**Exercise instructions**
The records below are to be transcribed exactly as they appear.

-- Data extract follows --

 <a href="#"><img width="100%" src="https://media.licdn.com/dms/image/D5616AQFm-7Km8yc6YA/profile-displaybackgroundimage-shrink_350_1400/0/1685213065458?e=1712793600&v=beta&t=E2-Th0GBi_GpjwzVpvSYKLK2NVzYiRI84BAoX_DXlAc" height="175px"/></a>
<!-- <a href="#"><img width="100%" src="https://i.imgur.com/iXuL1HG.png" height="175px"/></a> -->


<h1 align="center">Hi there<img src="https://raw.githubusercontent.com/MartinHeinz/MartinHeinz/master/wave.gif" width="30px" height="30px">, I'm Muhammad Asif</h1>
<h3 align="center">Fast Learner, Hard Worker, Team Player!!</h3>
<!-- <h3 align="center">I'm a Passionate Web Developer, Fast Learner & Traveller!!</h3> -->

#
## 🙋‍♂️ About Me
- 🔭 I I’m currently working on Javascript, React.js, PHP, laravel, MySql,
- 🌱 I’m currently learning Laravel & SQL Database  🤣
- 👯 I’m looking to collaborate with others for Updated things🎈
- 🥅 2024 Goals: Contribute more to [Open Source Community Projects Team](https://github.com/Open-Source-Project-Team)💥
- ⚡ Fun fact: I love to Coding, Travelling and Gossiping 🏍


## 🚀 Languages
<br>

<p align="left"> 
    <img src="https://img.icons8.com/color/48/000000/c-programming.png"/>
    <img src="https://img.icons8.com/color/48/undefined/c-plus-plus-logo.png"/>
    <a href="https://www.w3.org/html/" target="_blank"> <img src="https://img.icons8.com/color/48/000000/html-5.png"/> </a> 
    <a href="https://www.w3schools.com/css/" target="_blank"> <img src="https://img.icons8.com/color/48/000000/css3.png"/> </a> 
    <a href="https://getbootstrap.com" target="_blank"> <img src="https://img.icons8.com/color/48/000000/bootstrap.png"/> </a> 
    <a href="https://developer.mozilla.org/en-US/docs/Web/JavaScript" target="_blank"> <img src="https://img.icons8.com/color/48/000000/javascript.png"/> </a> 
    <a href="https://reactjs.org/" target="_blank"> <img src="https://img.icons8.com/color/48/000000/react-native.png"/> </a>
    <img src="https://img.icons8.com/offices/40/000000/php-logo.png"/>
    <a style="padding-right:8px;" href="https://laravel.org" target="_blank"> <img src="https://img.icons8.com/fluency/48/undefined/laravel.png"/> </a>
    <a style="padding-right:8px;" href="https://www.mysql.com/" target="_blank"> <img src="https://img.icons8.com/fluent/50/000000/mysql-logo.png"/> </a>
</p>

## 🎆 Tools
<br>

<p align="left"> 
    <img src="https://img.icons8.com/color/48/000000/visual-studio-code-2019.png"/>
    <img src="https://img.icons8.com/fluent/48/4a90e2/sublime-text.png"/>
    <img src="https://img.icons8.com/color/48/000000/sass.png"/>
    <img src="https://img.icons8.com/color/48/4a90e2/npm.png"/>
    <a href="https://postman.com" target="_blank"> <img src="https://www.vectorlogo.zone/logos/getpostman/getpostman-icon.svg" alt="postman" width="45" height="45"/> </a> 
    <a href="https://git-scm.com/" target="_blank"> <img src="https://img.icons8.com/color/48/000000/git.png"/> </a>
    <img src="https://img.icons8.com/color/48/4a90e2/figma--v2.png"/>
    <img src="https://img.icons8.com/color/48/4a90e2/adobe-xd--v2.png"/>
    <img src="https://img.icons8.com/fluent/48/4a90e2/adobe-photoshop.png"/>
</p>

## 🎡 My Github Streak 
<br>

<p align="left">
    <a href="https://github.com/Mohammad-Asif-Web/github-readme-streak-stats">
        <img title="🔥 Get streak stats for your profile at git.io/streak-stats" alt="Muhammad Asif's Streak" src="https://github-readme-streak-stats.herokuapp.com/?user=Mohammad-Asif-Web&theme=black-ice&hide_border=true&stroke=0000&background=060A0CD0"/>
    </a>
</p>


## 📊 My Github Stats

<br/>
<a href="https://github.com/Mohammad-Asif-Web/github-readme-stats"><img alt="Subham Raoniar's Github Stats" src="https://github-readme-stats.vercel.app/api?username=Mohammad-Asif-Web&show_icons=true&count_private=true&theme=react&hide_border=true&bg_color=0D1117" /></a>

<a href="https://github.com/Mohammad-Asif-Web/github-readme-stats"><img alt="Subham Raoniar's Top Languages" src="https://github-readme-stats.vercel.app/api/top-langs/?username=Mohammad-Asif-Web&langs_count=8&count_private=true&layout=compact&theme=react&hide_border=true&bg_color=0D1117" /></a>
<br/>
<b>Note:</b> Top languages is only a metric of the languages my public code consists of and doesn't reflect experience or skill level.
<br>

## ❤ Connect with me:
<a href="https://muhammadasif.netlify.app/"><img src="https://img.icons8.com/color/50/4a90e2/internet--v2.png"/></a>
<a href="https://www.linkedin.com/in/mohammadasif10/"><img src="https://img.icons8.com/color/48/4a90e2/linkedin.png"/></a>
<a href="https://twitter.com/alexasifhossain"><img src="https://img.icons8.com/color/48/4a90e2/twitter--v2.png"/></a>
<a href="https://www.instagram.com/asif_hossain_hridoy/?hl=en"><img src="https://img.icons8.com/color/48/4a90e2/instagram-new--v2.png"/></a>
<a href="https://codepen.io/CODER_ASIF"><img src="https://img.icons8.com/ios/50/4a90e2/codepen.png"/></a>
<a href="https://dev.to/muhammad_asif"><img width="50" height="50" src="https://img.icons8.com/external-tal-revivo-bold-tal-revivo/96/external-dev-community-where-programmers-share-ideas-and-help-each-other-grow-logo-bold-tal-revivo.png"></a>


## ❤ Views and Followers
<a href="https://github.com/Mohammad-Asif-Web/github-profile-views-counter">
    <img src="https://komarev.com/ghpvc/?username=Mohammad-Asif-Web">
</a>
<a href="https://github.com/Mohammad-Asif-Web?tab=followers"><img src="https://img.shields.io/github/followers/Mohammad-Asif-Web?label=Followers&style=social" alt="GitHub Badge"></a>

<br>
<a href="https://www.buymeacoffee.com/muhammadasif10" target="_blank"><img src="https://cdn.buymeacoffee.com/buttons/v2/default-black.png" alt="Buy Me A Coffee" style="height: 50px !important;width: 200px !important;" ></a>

-- Data extract concluded --

**Result**
 <a href="#"><img width="100%" src="https://media.licdn.com/dms/image/D5616AQFm-7Km8yc6YA/profile-displaybackgroundimage-shrink_350_1400/0/1685213065458?e=1712793600&v=beta&t=E2-Th0GBi_GpjwzVpvSYKLK2NVzYiRI84BAoX_DXlAc" height="175px"/></a>
<!-- <a href="#"><img width="100%" src="https://i.imgur.com/iXuL1HG.png" height="175px"/></a> -->


<h1 align="center">Hi there<img src="https://raw.githubusercontent.com/MartinHeinz/MartinHeinz/master/wave.gif" width="30px" height="30px">, I'm Muhammad Asif</h1>
<h3 align="center">Fast Learner, Hard Worker, Team Player!!</h3>
<!-- <h3 align="center">I'm a Passionate Web Developer, Fast Learner & Traveller!!</h3> -->

#
## 🙋‍♂️ About Me
- 🔭 I I’m currently working on Javascript, React.js, PHP, laravel, MySql,
- 🌱 I’m currently learning Laravel & SQL Database  🤣
- 👯 I’m looking to collaborate with others for Updated things🎈
- 🥅 2024 Goals: Contribute more to [Open Source Community Projects Team](https://github.com/Open-Source-Project-Team)💥
- ⚡ Fun fact: I love to Coding, Travelling and Gossiping 🏍


## 🚀 Languages
<br>

<p align="left"> 
    <img src="https://img.icons8.com/color/48/000000/c-programming.png"/>
    <img src="https://img.icons8.com/color/48/undefined/c-plus-plus-logo.png"/>
    <a href="https://www.w3.org/html/" target="_blank"> <img src="https://img.icons8.com/color/48/000000/html-5.png"/> </a> 
    <a href="https://www.w3schools.com/css/" target="_blank"> <img src="https://img.icons8.com/color/48/000000/css3.png"/> </a> 
    <a href="https://getbootstrap.com" target="_blank"> <img src="https://img.icons8.com/color/48/000000/bootstrap.png"/> </a> 
    <a href="https://developer.mozilla.org/en-US/docs/Web/JavaScript" target="_blank"> <img src="https://img.icons8.com/color/48/000000/javascript.png"/> </a> 
    <a href="https://reactjs.org/" target="_blank"> <img src="https://img.icons8.com/color/48/000000/react-native.png"/> </a>
    <img src="https://img.icons8.com/offices/40/000000/php-logo.png"/>
    <a style="padding-right:8px;" href="https://laravel.org" target="_blank"> <img src="https://img.icons8.com/fluency/48/undefined/laravel.png"/> </a>
    <a style="padding-right:8px;" href="https://www.mysql.com/" target="_blank"> <img src="https://img.icons8.com/fluent/50/000000/mysql-logo.png"/> </a>
</p>

## 🎆 Tools
<br>

<p align="left"> 
    <img src="https://img.icons8.com/color/48/000000/visual-studio-code-2019.png"/>
    <img src="https://img.icons8.com/fluent/48/4a90e2/sublime-text.png"/>
    <img src="https://img.icons8.com/color/48/000000/sass.png"/>
    <img src="https://img.icons8.com/color/48/4a90e2/npm.png"/>
    <a href="https://postman.com" target="_blank"> <img src="https://www.vectorlogo.zone/logos/getpostman/getpostman-icon.svg" alt="postman" width="45" height="45"/> </a> 
    <a href="https://git-scm.com/" target="_blank"> <img src="https://img.icons8.com/color/48/000000/git.png"/> </a>
    <img src="https://img.icons8.com/color/48/4a90e2/figma--v2.png"/>
    <img src="https://img.icons8.com/color/48/4a90e2/adobe-xd--v2.png"/>
    <img src="https://img.icons8.com/fluent/48/4a90e2/adobe-photoshop.png"/>
</p>

## 🎡 My Github Streak 
<br>

<p align="left">
    <a href="https://github.com/Mohammad-Asif-Web/github-readme-streak-stats">
        <img title="🔥 Get streak stats for your profile at git.io/streak-stats" alt="Muhammad Asif's Streak" src="https://github-readme-streak-stats.herokuapp.com/?user=Mohammad-Asif-Web&theme=black-ice&hide_border=true&stroke=0000&background=060A0CD0"/>
    </a>
</p>


## 📊 My Github Stats

<br/>
<a href="https://github.com/Mohammad-Asif-Web/github-readme-stats"><img alt="Subham Raoniar's Github Stats" src="https://github-readme-stats.vercel.app/api?username=Mohammad-Asif-Web&show_icons=true&count_private=true&theme=react&hide_border=true&bg_color=0D1117" /></a>

<a href="https://github.com/Mohammad-Asif-Web/github-readme-stats"><img alt="Subham Raoniar's Top Languages" src="https://github-readme-stats.vercel.app/api/top-langs/?username=Mohammad-Asif-Web&langs_count=8&count_private=true&layout=compact&theme=react&hide_border=true&bg_color=0D1117" /></a>
<br/>
<b>Note:</b> Top languages is only a metric of the languages my public code consists of and doesn't reflect experience or skill level.
<br>

## ❤ Connect with me:
<a href="https://muhammadasif.netlify.app/"><img src="https://img.icons8.com/color/50/4a90e2/internet--v2.png"/></a>
<a href="https://www.linkedin.com/in/mohammadasif10/"><img src="https://img.icons8.com/color/48/4a90e2/linkedin.png"/></a>
<a href="https://twitter.com/alexasifhossain"><img src="https://img.icons8.com/color/48/4a90e2/twitter--v2.png"/></a>
<a href="https://www.instagram.com/asif_hossain_hridoy/?hl=en"><img src="https://img.icons8.com/color/48/4a90e2/instagram-new--v2.png"/></a>
<a href="https://codepen.io/CODER_ASIF"><img src="https://img.icons8.com/ios/50/4a90e2/codepen.png"/></a>
<a href="https://dev.to/muhammad_asif"><img width="50" height="50" src="https://img.icons8.com/external-tal-revivo-bold-tal-revivo/96/external-dev-community-where-programmers-share-ideas-and-help-each-other-grow-logo-bold-tal-revivo.png"></a>


## ❤ Views and Followers
<a href="https://github.com/Mohammad-Asif-Web/github-profile-views-counter">
    <img src="https://komarev.com/ghpvc/?username=Mohammad-Asif-Web">
</a>
<a href="https://github.com/Mohammad-Asif-Web?tab=followers"><img src="https://img.shields.io/github/followers/Mohammad-Asif-Web?label=Followers&style=social" alt="GitHub Badge"></a>

<br>
<a href="https://www.buymeacoffee.com/muhammadasif10" target="_blank"><img src="https://cdn.buymeacoffee.com/buttons/v2/default-black.png" alt="Buy Me A Coffee" style="height: 50px !important;width: 200px !important;" ></a>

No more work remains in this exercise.